From:
Prince of Darkness Denies Own Existence
(The Washington Post) -- by Dana Milbank --
Listening to neoconservative mastermind Richard Perle at the Nixon Center yesterday, there was a sense of falling down the rabbit hole.
In real life, Perle was the ideological architect of the Iraq war and of the Bush doctrine of preemptive attack.
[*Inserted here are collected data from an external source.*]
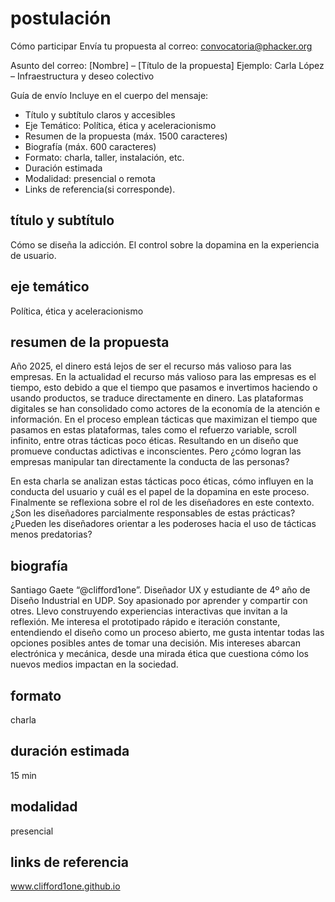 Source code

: # postulación 

Cómo participar
Envía tu propuesta al correo:
convocatoria@phacker.org

Asunto del correo:
[Nombre] – [Título de la propuesta]
Ejemplo: Carla López – Infraestructura y deseo colectivo

Guía de envío
Incluye en el cuerpo del mensaje:

- Título y subtítulo claros y accesibles
- Eje Temático: Política, ética y aceleracionismo
- Resumen de la propuesta (máx. 1500 caracteres)
- Biografía (máx. 600 caracteres)
- Formato: charla, taller, instalación, etc.
- Duración estimada
- Modalidad: presencial o remota
- Links de referencia(si corresponde).

## título y subtítulo

Cómo se diseña la adicción.
El control sobre la dopamina en la experiencia de usuario.

## eje temático

Política, ética y aceleracionismo

## resumen de la propuesta

Año 2025, el dinero está lejos de ser el recurso más valioso para las empresas. En la actualidad el recurso más valioso para las empresas es el tiempo, esto debido a que el tiempo que pasamos e invertimos haciendo o usando productos, se traduce directamente en dinero. Las plataformas digitales se han consolidado como actores de la economía de la atención e información. En el proceso emplean tácticas que maximizan el tiempo que pasamos en estas plataformas, tales como el refuerzo variable, scroll infinito, entre otras tácticas poco éticas. Resultando en un diseño que promueve conductas adictivas e inconscientes. Pero ¿cómo logran las empresas manipular tan directamente la conducta de las personas?

En esta charla se analizan estas tácticas poco éticas, cómo influyen en la conducta del usuario y cuál es el papel de la dopamina en este proceso. Finalmente se reflexiona sobre el rol de les diseñadores en este contexto. ¿Son les diseñadores parcialmente responsables de estas prácticas? ¿Pueden les diseñadores orientar a les poderoses hacia el uso de tácticas menos predatorias?

## biografía

Santiago Gaete “@clifford1one”. Diseñador UX y estudiante de 4º año de Diseño Industrial en UDP. Soy apasionado por aprender y compartir con otres. Llevo construyendo experiencias interactivas que invitan a la reflexión. Me interesa el prototipado rápido e iteración constante, entendiendo el diseño como un proceso abierto, me gusta intentar todas las opciones posibles antes de tomar una decisión. Mis intereses abarcan electrónica y mecánica, desde una mirada ética que cuestiona cómo los nuevos medios impactan en la sociedad.

## formato

charla

## duración estimada

15 min

## modalidad

presencial

## links de referencia

www.clifford1one.github.io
But at yesterday's forum of foreign policy intellectuals, he created a fantastic world in which:
1. Perle is not a neoconservative.
2. Neoconservatives do not exist.
3. Even if neoconservatives did exist, they certainly couldn't be blamed for the disasters of the past eight years.
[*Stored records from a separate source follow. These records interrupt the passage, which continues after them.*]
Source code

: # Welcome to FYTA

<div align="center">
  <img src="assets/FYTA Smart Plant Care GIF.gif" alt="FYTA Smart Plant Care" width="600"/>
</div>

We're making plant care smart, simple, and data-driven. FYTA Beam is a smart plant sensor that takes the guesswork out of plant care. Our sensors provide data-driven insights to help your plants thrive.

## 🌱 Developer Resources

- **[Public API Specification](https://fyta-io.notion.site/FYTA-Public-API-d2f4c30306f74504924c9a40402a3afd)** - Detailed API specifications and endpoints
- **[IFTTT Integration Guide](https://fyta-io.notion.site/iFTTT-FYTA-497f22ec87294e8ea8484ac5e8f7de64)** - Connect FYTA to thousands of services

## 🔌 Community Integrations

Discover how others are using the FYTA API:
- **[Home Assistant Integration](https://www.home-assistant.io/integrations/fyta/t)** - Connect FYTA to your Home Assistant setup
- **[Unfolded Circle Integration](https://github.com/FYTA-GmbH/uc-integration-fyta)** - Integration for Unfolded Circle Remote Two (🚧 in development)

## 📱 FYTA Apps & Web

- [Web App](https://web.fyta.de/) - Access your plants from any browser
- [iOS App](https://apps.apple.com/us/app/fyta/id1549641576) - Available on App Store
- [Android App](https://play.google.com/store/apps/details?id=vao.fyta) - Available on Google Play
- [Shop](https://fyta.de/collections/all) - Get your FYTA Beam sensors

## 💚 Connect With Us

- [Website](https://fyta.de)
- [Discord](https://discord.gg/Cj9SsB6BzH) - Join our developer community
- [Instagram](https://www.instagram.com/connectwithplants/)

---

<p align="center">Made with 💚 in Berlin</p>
"There is no such thing as a neoconservative foreign policy," Perle informed the gathering, hosted by National Interest magazine. "It is a left critique of what is believed by the commentator to be a right-wing policy."
So what about the 1996 report he co-authored that is widely seen as the cornerstone of neoconservative foreign policy? "My name was on it because I signed up for the study group," Perle explained. "I didn't approve it. I didn't read it."
Mm-hmm. And the two letters to the president, signed by Perle, giving a "moral" basis to Middle East policy and demanding military means to remove Saddam Hussein? "I don't have the letters in front of me," Perle replied.
Right. And the Bush administration National Security Strategy, enshrining the neoconservative themes of preemptive war and using American power to spread freedom? "I don't know whether President Bush ever read any of those statements," Perle maintained. "My guess is he didn't."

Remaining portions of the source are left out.